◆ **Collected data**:
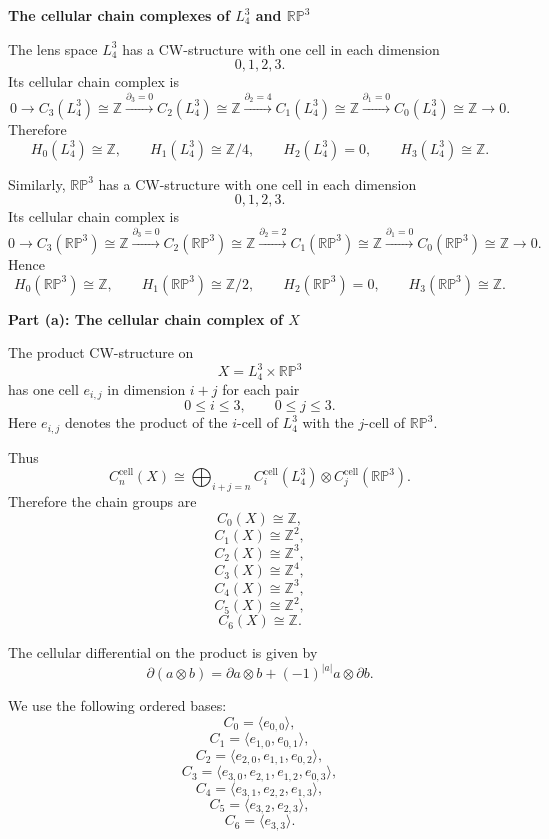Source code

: \begin{solution}

\medskip
\noindent\textbf{The cellular chain complexes of \(L_4^3\) and \(\mathbb{RP}^3\)}\par
\smallskip


The lens space \(L_4^3\) has a CW-structure with one cell in each dimension
\[
0,1,2,3.
\]
Its cellular chain complex is
\[
0
\longrightarrow C_3(L_4^3)\cong \mathbb Z
\xrightarrow{\partial_3=0}
C_2(L_4^3)\cong \mathbb Z
\xrightarrow{\partial_2=4}
C_1(L_4^3)\cong \mathbb Z
\xrightarrow{\partial_1=0}
C_0(L_4^3)\cong \mathbb Z
\longrightarrow 0.
\]
Therefore
\[
H_0(L_4^3)\cong \mathbb Z,
\qquad
H_1(L_4^3)\cong \mathbb Z/4,
\qquad
H_2(L_4^3)=0,
\qquad
H_3(L_4^3)\cong \mathbb Z.
\]

Similarly, \(\mathbb{RP}^3\) has a CW-structure with one cell in each dimension
\[
0,1,2,3.
\]
Its cellular chain complex is
\[
0
\longrightarrow C_3(\mathbb{RP}^3)\cong \mathbb Z
\xrightarrow{\partial_3=0}
C_2(\mathbb{RP}^3)\cong \mathbb Z
\xrightarrow{\partial_2=2}
C_1(\mathbb{RP}^3)\cong \mathbb Z
\xrightarrow{\partial_1=0}
C_0(\mathbb{RP}^3)\cong \mathbb Z
\longrightarrow 0.
\]
Hence
\[
H_0(\mathbb{RP}^3)\cong \mathbb Z,
\qquad
H_1(\mathbb{RP}^3)\cong \mathbb Z/2,
\qquad
H_2(\mathbb{RP}^3)=0,
\qquad
H_3(\mathbb{RP}^3)\cong \mathbb Z.
\]


\medskip
\noindent\textbf{Part (a): The cellular chain complex of \(X\)}\par
\smallskip


The product CW-structure on
\[
X=L_4^3\times \mathbb{RP}^3
\]
has one cell \(e_{i,j}\) in dimension \(i+j\) for each pair
\[
0\leq i\leq 3,
\qquad
0\leq j\leq 3.
\]
Here \(e_{i,j}\) denotes the product of the \(i\)-cell of \(L_4^3\) with the \(j\)-cell of \(\mathbb{RP}^3\).

Thus
\[
C_n^{\mathrm{cell}}(X)
\cong
\bigoplus_{i+j=n}
C_i^{\mathrm{cell}}(L_4^3)\otimes C_j^{\mathrm{cell}}(\mathbb{RP}^3).
\]
Therefore the chain groups are
\[
C_0(X)\cong \mathbb Z,
\]
\[
C_1(X)\cong \mathbb Z^2,
\]
\[
C_2(X)\cong \mathbb Z^3,
\]
\[
C_3(X)\cong \mathbb Z^4,
\]
\[
C_4(X)\cong \mathbb Z^3,
\]
\[
C_5(X)\cong \mathbb Z^2,
\]
\[
C_6(X)\cong \mathbb Z.
\]

The cellular differential on the product is given by
\[
\partial(a\otimes b)
=
\partial a\otimes b
+
(-1)^{|a|}a\otimes \partial b.
\]

We use the following ordered bases:
\[
C_0=\langle e_{0,0}\rangle,
\]
\[
C_1=\langle e_{1,0},e_{0,1}\rangle,
\]
\[
C_2=\langle e_{2,0},e_{1,1},e_{0,2}\rangle,
\]
\[
C_3=\langle e_{3,0},e_{2,1},e_{1,2},e_{0,3}\rangle,
\]
\[
C_4=\langle e_{3,1},e_{2,2},e_{1,3}\rangle,
\]
\[
C_5=\langle e_{3,2},e_{2,3}\rangle,
\]
\[
C_6=\langle e_{3,3}\rangle.
\]


\end{solution}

◆ **EXERCISE PROMPT**:
Exactly as given, transcribe every line of the data, but not its images.

◆ **EXERCISE RESULT**:
Source code

: \begin{solution}

\medskip
\noindent\textbf{The cellular chain complexes of \(L_4^3\) and \(\mathbb{RP}^3\)}\par
\smallskip


The lens space \(L_4^3\) has a CW-structure with one cell in each dimension
\[
0,1,2,3.
\]
Its cellular chain complex is
\[
0
\longrightarrow C_3(L_4^3)\cong \mathbb Z
\xrightarrow{\partial_3=0}
C_2(L_4^3)\cong \mathbb Z
\xrightarrow{\partial_2=4}
C_1(L_4^3)\cong \mathbb Z
\xrightarrow{\partial_1=0}
C_0(L_4^3)\cong \mathbb Z
\longrightarrow 0.
\]
Therefore
\[
H_0(L_4^3)\cong \mathbb Z,
\qquad
H_1(L_4^3)\cong \mathbb Z/4,
\qquad
H_2(L_4^3)=0,
\qquad
H_3(L_4^3)\cong \mathbb Z.
\]

Similarly, \(\mathbb{RP}^3\) has a CW-structure with one cell in each dimension
\[
0,1,2,3.
\]
Its cellular chain complex is
\[
0
\longrightarrow C_3(\mathbb{RP}^3)\cong \mathbb Z
\xrightarrow{\partial_3=0}
C_2(\mathbb{RP}^3)\cong \mathbb Z
\xrightarrow{\partial_2=2}
C_1(\mathbb{RP}^3)\cong \mathbb Z
\xrightarrow{\partial_1=0}
C_0(\mathbb{RP}^3)\cong \mathbb Z
\longrightarrow 0.
\]
Hence
\[
H_0(\mathbb{RP}^3)\cong \mathbb Z,
\qquad
H_1(\mathbb{RP}^3)\cong \mathbb Z/2,
\qquad
H_2(\mathbb{RP}^3)=0,
\qquad
H_3(\mathbb{RP}^3)\cong \mathbb Z.
\]


\medskip
\noindent\textbf{Part (a): The cellular chain complex of \(X\)}\par
\smallskip


The product CW-structure on
\[
X=L_4^3\times \mathbb{RP}^3
\]
has one cell \(e_{i,j}\) in dimension \(i+j\) for each pair
\[
0\leq i\leq 3,
\qquad
0\leq j\leq 3.
\]
Here \(e_{i,j}\) denotes the product of the \(i\)-cell of \(L_4^3\) with the \(j\)-cell of \(\mathbb{RP}^3\).

Thus
\[
C_n^{\mathrm{cell}}(X)
\cong
\bigoplus_{i+j=n}
C_i^{\mathrm{cell}}(L_4^3)\otimes C_j^{\mathrm{cell}}(\mathbb{RP}^3).
\]
Therefore the chain groups are
\[
C_0(X)\cong \mathbb Z,
\]
\[
C_1(X)\cong \mathbb Z^2,
\]
\[
C_2(X)\cong \mathbb Z^3,
\]
\[
C_3(X)\cong \mathbb Z^4,
\]
\[
C_4(X)\cong \mathbb Z^3,
\]
\[
C_5(X)\cong \mathbb Z^2,
\]
\[
C_6(X)\cong \mathbb Z.
\]

The cellular differential on the product is given by
\[
\partial(a\otimes b)
=
\partial a\otimes b
+
(-1)^{|a|}a\otimes \partial b.
\]

We use the following ordered bases:
\[
C_0=\langle e_{0,0}\rangle,
\]
\[
C_1=\langle e_{1,0},e_{0,1}\rangle,
\]
\[
C_2=\langle e_{2,0},e_{1,1},e_{0,2}\rangle,
\]
\[
C_3=\langle e_{3,0},e_{2,1},e_{1,2},e_{0,3}\rangle,
\]
\[
C_4=\langle e_{3,1},e_{2,2},e_{1,3}\rangle,
\]
\[
C_5=\langle e_{3,2},e_{2,3}\rangle,
\]
\[
C_6=\langle e_{3,3}\rangle.
\]


\end{solution}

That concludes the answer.